The new rotors, hats, and brake pads
plus Motul brake fluid and new stainless steel lines set me back just
under 3200 dollars. Just replacing the rotors and reusing the OEM
hats will save you a lot and if you're not planning on taking your
car to the track a good kit should cost you only about 1800 bucks. My
preference when replacing parts is to try and find something that
offers an appreciable advantage over the original parts though so I
made the decision to pay the extra for the lighter weight and higher
performing kit.
Bye bye cracks! |
Installation of a brake kit like this
isn't cheap of course and will typically cost you $400-700 on labor.
You could of course do it yourself but brakes are so critical that
you should only attempt this if you're sure of what you're doing.
I've done brake work before on my other cars but the R35 is on a
whole other level performance-wise so I opted to let a pro do it for
me. I haven't had a chance to test out the new kit on the track but
come back after Thanksgiving 'cause I'm planning on giving these bad
boys a proper baptism at Laguna Seca for R's Day!
The observant among you may have also
noticed another change in the pictures – I swapped lug nuts. That
may seem like a weird thing to change but the Volk Formula lug nuts I
used to have had a very annoying flaw. Unlike conventional lug nuts
that have a hexagonal shape or splined surface the Formula nuts have
a smooth outer surface and are turned using a heptagonal key that
slots inside the nut. To cover the heptagonal slot each nut has an
aluminum cover that screws into the end. Being aluminum however
they're easy to strip if some monkey – like at your local tire
place – doesn't take care in re-installing them into the steel lug
nuts. That's exactly what happened with a couple of mine and one was
bad enough that an EZ Out had to be used since the allen slot had
rounded off. Imagine if that happened and you had to change a tire or
wheel while a long way from the nearest shop. I'm sure you'd want to
shove those offending lug nuts up certain orifices of the tire guy
who ruined them especially seeing how pricey the Formula lug nuts
are.
To avoid future issues I decided to go
more conventional and switch to a set of simple Rays steel lug nuts.

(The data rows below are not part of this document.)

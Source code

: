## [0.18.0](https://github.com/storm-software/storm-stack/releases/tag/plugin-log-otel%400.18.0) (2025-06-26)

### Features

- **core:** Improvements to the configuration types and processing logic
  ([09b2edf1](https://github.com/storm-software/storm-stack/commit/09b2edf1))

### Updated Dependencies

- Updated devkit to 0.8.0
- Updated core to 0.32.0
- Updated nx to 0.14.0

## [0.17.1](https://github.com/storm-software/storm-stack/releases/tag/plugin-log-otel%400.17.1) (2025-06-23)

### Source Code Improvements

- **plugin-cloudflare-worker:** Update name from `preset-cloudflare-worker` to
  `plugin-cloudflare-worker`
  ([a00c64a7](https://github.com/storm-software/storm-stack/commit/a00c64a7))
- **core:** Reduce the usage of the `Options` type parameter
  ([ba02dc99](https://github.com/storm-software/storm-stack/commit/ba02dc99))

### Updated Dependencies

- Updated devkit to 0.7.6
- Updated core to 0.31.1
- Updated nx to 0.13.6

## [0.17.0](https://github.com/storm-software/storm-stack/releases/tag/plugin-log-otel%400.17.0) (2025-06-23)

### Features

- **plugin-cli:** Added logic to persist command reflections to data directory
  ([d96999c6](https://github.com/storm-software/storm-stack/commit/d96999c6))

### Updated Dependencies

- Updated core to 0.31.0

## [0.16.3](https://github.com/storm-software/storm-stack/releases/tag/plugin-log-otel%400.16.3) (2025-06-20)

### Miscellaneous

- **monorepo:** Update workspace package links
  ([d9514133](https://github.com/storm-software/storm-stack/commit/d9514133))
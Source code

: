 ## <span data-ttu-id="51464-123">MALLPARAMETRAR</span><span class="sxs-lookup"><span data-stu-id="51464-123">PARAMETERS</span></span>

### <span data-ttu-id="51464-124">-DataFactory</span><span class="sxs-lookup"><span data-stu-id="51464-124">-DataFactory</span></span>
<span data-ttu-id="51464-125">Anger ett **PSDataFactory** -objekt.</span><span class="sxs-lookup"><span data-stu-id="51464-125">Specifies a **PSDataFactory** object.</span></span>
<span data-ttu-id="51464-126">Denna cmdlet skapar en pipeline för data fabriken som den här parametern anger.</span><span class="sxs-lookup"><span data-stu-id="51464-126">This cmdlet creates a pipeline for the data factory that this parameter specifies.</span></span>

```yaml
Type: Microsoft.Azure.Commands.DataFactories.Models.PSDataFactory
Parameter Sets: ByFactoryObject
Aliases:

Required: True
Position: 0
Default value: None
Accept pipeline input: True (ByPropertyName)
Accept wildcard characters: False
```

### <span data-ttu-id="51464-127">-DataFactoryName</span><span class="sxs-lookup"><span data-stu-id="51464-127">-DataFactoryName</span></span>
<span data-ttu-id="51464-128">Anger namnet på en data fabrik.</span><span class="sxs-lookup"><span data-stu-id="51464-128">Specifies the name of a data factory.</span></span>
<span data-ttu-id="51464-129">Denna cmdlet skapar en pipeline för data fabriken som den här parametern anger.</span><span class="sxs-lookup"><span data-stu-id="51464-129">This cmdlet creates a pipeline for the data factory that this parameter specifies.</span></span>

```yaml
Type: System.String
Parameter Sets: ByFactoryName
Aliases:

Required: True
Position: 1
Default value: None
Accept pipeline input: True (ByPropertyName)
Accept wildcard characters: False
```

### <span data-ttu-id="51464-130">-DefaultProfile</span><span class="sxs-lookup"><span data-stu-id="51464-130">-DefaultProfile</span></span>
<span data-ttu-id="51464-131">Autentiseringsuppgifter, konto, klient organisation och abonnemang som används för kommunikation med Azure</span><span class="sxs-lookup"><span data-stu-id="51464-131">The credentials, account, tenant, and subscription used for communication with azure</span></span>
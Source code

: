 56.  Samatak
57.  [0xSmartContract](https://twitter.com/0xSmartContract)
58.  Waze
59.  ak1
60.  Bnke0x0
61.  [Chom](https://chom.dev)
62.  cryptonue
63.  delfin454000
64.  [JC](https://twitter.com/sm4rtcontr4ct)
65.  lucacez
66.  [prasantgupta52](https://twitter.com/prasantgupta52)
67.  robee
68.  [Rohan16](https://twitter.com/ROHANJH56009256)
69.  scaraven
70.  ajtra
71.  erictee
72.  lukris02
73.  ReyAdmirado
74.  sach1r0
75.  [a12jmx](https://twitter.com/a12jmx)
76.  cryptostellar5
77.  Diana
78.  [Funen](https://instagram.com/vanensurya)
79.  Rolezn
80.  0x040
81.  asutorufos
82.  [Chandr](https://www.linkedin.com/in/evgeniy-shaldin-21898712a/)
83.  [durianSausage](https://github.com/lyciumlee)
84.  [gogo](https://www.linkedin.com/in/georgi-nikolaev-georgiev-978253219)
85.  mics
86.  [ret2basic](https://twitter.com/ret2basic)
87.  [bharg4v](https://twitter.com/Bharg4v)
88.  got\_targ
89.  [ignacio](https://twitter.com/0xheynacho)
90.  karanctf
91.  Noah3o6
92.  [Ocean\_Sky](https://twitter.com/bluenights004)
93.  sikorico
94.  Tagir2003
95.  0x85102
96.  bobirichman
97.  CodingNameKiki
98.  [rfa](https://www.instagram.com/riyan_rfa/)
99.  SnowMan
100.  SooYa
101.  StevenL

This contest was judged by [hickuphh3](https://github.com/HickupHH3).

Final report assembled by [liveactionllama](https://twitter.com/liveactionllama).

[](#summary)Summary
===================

Why go with steel again you might ask when aluminum nuts are
available and weigh less? Didn't I drone on about unsprung weight
being so important? Well, there's a simple reason for using steel:
Nissan specifies torquing lug nuts on the GT-R to 97 foot pounds and
aluminum nuts are typically rated to only about 80. Steel nuts can
handle the high torgue spec of the R35 and avoid any highly
embarrassing moments when your wheel decides it wants to go back to
the pits before you and the rest of the car decide to do so.
Hopefully that never happens to you. Drive safe!